Welcome to the Linux Foundation Forum!

Lab 3.2. Deploy simpleapp + error on workernode

Fafa0803
Fafa0803 Posts: 11
edited September 2020 in LFD259 Class Forum

Hi,

I am stuck on lab 3.2. from the task 29. to task 35.

What I have done so far:

  • I have pushed the simpleapp to the local registry.
  • I created the daemon.json file with the line { "insecure-registries":["IP-Adress:5000"] }
  • I restarted the local registry

My Problem is:
1) I can not pull the image from the worker node
2) I can not deploy the whole application (6 pods / 6 replicas) from the master node. 3 Pods (I assume the pods for the worker node) are not starting and I get an error message for these pods.

Error Messages for:
1) sudo docker pull 10.103.255.115:5000/tagtest
Using default tag: latest
Error response from daemon: Get https://10.103.255.115:5000/v2/: http: server gave HTTP response to HTTPS client

2) Please have a look at the screenshot:

I assumed that there is something wrong with the worker node, but as you can see, the worker node is configured in the K8s cluster.

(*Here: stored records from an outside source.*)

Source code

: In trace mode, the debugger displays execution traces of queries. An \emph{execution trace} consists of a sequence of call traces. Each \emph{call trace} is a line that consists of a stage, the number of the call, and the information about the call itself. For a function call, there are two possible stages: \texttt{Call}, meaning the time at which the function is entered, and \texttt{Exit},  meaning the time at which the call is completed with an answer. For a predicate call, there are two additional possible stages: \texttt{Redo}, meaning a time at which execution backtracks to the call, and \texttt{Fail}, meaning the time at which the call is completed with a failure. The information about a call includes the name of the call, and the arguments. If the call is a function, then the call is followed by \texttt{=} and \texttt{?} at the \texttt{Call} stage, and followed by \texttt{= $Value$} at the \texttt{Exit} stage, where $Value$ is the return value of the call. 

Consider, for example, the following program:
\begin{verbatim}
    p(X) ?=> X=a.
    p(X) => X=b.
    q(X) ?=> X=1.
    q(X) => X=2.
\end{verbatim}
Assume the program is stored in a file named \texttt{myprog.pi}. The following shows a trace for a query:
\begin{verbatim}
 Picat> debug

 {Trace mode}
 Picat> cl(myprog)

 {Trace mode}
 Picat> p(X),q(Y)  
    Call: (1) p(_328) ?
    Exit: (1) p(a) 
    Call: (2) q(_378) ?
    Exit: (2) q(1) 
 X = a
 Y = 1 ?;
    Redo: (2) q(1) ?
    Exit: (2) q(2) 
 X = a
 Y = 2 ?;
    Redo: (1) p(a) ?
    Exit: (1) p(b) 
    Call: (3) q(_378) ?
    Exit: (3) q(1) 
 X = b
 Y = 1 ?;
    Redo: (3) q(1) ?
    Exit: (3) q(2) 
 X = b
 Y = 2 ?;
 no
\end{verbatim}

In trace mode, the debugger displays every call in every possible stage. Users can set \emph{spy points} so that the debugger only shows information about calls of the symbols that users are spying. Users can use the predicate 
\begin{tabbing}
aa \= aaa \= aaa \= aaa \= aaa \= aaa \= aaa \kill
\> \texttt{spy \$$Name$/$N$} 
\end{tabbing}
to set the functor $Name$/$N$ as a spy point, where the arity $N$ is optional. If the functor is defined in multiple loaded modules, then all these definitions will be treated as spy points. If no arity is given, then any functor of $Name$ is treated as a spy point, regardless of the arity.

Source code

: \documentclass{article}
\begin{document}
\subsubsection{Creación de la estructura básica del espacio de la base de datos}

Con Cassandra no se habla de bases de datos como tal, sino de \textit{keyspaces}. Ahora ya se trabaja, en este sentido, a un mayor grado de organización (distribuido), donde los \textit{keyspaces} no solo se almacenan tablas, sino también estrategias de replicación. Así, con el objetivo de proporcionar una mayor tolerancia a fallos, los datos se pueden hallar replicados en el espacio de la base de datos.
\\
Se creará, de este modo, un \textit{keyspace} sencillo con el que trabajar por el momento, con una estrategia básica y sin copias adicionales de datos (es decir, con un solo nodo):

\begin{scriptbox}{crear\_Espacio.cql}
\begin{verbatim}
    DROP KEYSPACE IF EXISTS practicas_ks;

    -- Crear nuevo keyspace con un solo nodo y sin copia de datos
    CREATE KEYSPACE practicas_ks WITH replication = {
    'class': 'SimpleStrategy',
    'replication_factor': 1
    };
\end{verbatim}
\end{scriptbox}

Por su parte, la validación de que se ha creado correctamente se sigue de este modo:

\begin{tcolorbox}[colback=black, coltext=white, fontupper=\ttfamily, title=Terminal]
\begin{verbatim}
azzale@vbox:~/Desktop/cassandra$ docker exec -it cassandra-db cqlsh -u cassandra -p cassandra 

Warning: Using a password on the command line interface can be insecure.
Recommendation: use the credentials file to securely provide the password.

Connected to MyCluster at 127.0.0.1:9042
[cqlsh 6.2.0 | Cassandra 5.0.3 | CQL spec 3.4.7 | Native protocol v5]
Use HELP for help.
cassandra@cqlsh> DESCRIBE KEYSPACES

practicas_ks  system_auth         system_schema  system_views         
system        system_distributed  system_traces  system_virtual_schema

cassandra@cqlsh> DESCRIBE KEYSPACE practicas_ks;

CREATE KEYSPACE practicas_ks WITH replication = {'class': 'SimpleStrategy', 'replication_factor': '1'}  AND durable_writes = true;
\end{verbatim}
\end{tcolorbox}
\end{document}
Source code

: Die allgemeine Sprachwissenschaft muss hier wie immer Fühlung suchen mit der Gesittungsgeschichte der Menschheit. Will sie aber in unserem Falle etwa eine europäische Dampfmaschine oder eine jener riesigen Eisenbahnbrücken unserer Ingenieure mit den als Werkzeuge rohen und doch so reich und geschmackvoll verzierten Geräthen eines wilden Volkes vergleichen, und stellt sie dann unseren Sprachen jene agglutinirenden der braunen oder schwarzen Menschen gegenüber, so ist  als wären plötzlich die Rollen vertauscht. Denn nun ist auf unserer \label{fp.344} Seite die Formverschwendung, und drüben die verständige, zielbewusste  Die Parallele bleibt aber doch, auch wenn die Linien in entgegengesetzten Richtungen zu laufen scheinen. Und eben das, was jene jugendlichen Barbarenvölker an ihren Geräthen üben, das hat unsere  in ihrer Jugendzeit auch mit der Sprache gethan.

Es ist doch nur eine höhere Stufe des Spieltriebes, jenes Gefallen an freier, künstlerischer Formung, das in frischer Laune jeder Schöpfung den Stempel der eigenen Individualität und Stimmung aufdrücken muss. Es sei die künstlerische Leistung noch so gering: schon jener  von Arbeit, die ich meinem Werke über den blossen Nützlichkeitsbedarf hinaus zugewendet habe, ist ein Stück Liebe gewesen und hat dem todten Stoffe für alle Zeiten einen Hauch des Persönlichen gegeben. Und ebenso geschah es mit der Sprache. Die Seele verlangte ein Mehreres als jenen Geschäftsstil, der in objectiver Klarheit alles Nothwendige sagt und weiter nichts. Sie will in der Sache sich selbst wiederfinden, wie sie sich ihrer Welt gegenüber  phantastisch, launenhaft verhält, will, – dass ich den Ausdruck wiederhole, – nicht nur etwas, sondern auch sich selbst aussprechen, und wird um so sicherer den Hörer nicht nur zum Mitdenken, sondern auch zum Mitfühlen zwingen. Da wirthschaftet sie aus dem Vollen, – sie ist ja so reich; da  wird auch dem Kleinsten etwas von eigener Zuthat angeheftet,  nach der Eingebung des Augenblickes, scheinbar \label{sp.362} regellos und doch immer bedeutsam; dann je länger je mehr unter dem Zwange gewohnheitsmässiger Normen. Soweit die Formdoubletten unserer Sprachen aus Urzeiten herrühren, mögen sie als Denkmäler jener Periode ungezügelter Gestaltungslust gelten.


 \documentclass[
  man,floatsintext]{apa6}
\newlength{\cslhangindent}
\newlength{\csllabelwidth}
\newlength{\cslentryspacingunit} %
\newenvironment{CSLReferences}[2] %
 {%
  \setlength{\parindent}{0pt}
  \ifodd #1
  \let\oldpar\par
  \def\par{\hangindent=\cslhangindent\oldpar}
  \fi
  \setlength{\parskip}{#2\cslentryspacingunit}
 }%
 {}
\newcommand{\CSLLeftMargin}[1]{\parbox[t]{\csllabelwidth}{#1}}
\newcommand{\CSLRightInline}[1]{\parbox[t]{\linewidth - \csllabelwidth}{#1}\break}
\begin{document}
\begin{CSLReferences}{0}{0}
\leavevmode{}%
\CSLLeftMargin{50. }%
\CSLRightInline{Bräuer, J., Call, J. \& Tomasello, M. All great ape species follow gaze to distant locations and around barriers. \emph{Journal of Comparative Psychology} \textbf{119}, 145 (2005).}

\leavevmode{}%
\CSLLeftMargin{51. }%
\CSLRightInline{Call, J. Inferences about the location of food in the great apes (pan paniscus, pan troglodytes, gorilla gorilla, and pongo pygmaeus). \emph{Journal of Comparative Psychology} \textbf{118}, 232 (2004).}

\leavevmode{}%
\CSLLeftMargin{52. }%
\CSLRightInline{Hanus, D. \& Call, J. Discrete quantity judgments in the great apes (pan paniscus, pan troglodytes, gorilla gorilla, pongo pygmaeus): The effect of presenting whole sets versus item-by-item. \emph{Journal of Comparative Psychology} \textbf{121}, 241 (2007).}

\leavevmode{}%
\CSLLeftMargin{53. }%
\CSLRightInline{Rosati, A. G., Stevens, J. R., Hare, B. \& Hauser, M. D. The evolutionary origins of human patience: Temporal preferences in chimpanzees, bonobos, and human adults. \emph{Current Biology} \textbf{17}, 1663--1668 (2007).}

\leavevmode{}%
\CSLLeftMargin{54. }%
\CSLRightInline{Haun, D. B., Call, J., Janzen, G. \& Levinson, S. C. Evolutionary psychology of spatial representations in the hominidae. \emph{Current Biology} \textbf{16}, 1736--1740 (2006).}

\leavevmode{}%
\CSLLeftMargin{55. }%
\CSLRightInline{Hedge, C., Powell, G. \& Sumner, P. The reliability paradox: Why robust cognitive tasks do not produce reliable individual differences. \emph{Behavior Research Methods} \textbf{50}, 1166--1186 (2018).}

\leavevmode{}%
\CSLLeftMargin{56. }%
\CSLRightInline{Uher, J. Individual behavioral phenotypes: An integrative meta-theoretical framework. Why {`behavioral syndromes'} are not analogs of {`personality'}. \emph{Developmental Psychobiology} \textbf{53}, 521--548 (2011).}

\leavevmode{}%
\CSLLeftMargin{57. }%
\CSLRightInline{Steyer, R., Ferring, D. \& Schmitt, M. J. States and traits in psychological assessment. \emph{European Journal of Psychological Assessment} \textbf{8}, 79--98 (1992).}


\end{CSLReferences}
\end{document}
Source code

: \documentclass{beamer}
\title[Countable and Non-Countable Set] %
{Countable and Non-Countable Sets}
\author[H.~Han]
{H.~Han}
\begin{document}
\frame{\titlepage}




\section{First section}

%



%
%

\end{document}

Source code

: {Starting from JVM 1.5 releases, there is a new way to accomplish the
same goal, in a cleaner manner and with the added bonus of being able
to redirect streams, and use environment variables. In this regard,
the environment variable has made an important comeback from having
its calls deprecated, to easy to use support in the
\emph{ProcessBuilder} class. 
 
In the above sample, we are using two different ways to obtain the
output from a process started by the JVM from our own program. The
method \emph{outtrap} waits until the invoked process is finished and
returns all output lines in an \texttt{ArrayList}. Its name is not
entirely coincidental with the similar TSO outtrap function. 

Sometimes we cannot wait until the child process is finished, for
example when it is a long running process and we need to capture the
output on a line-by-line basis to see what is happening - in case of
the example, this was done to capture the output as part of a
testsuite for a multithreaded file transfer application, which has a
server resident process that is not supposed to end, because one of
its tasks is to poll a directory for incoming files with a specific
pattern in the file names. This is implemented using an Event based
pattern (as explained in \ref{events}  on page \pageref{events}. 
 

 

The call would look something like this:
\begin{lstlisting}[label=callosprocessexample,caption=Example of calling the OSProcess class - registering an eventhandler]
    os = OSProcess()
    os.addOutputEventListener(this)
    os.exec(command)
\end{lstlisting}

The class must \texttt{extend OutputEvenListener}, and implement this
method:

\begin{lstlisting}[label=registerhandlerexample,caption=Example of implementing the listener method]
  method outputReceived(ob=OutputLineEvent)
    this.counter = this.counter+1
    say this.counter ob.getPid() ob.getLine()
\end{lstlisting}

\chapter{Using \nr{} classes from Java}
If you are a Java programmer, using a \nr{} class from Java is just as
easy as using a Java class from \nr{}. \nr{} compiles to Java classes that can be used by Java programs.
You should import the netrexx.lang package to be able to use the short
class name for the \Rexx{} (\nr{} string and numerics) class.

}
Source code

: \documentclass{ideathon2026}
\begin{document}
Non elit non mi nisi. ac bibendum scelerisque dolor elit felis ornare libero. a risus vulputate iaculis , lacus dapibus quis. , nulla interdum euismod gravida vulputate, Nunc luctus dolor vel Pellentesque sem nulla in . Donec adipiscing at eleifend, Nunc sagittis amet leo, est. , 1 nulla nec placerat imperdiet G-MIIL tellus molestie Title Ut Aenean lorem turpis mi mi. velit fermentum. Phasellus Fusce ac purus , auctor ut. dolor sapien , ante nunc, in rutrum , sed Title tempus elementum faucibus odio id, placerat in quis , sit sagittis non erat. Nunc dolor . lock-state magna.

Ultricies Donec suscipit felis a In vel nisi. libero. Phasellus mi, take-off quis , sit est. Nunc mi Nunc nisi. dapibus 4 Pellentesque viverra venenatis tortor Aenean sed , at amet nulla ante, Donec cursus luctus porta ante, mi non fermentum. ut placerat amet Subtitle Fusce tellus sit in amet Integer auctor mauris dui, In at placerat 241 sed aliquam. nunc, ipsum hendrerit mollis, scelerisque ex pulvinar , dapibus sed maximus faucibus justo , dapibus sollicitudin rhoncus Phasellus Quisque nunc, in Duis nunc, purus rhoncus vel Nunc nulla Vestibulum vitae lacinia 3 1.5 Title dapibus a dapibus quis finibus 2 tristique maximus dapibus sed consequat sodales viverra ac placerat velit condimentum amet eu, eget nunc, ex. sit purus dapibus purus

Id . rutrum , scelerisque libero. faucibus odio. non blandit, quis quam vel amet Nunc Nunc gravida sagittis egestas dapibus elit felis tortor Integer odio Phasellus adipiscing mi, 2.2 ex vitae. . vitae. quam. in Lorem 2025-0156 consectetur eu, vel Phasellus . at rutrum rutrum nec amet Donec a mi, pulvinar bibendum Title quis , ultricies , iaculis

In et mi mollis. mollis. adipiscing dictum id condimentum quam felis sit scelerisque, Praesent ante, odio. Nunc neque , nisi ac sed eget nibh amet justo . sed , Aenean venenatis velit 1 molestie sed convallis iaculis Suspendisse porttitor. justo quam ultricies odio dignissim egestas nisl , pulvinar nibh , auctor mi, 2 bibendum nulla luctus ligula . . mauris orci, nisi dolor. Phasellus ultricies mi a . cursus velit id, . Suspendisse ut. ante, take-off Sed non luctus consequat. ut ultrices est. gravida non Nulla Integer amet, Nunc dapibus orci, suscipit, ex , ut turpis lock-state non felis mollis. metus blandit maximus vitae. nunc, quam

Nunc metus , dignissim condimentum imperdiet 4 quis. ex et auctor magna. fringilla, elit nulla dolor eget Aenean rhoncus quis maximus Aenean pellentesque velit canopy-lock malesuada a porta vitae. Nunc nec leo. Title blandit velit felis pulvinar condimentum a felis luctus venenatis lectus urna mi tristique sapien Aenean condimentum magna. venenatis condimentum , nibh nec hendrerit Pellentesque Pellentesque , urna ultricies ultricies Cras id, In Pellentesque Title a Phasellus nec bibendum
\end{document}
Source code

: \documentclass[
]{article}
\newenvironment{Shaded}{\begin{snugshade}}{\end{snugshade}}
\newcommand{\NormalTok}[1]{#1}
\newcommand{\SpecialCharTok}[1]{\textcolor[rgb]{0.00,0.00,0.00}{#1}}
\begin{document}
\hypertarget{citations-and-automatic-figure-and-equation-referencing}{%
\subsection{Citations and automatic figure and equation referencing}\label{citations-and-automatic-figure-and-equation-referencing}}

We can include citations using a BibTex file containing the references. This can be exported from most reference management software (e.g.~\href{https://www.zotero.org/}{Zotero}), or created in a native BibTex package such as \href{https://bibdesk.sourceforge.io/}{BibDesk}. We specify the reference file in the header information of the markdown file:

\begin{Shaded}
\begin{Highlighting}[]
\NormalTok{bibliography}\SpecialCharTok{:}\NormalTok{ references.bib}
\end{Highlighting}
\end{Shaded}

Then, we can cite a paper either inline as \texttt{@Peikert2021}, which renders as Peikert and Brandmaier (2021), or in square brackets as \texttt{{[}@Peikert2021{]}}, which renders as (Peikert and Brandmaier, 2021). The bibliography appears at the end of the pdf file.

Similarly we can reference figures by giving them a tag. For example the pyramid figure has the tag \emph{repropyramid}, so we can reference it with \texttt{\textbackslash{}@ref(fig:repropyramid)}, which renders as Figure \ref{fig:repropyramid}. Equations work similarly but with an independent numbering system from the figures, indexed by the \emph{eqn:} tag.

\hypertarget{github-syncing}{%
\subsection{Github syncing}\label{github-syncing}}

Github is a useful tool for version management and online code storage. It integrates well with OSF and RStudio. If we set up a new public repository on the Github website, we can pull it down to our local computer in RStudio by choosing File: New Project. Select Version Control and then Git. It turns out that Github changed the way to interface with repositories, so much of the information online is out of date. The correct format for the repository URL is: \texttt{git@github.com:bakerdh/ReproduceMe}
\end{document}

I am using the aws cloud and configured the two virtual machines as described in the video.
I have no clue how to fix this problem.

Could you help please?
Thank you very much.

Comments

  • Hi @Fafa0803,

    In step 30, what image are you pulling from the private registry? From your notes, you are attempting to pull the tagtest image. According to step 30, you should be pulling the simpleapp image.

    Also, what image are you using for the try1 deployment in step 31?

    As an overall verification, try to run step 21 from both nodes, your ckad1 and ckad2 (assuming that 10.103.255.115 is the ClusterIP of your registry service) :

    curl http://10.103.255.115:5000/v2/

    It may have been successful from ckad1, but I would like to see the output it produces when attempted from ckad2.

    Regards,
    -Chris

  • serewicz
    serewicz Posts: 1,000

    Hello,

    As well as what Chris suggested, if you run kubectl get pods -o wide, and find that all the failed pods are on the worker, this usually indicates the steps to setup the repository on the worker was skipped or incorrectly done. Make sure the /etc/docker/daemon.json file on the worker is the same as the master, and remember you have two services to restart.

    Regards,

  • Hi,

    Thank you for your quick response :).

    1) I am sorry. This was my mistake. It works with the simpleapp.

    2) For step 31 I used simpleapp - its saved in my command line. But I tried a second deployment with the name try2 and it does also not work:

    The command: curl http://10.103.255.115:5000/v2/ is producing the following results:

    Masternode:

    Workernode:

    Thank you for help.

    Best regards,
    Fabian

  • Fafa0803
    Fafa0803 Posts: 11
    edited September 2020

    I just saw the comment from serewicz. Thank you. I will try this also.

    Update:
    I checked the daemon.json on the master and worker node. Both were identically and i also restarted the service.
    I still can not scale the application to 6 nodes. I still have the errors for the 3 pods.

    Best regards,
    Fabian

  • Fafa0803
    Fafa0803 Posts: 11
    edited September 2020

    Good morning,

    to further test the issue, i created a new deployment file, which i found on the kubernetes documentation: https://kubernetes.io/docs/concepts/workloads/controllers/deployment/ and i changed the replicas to 6.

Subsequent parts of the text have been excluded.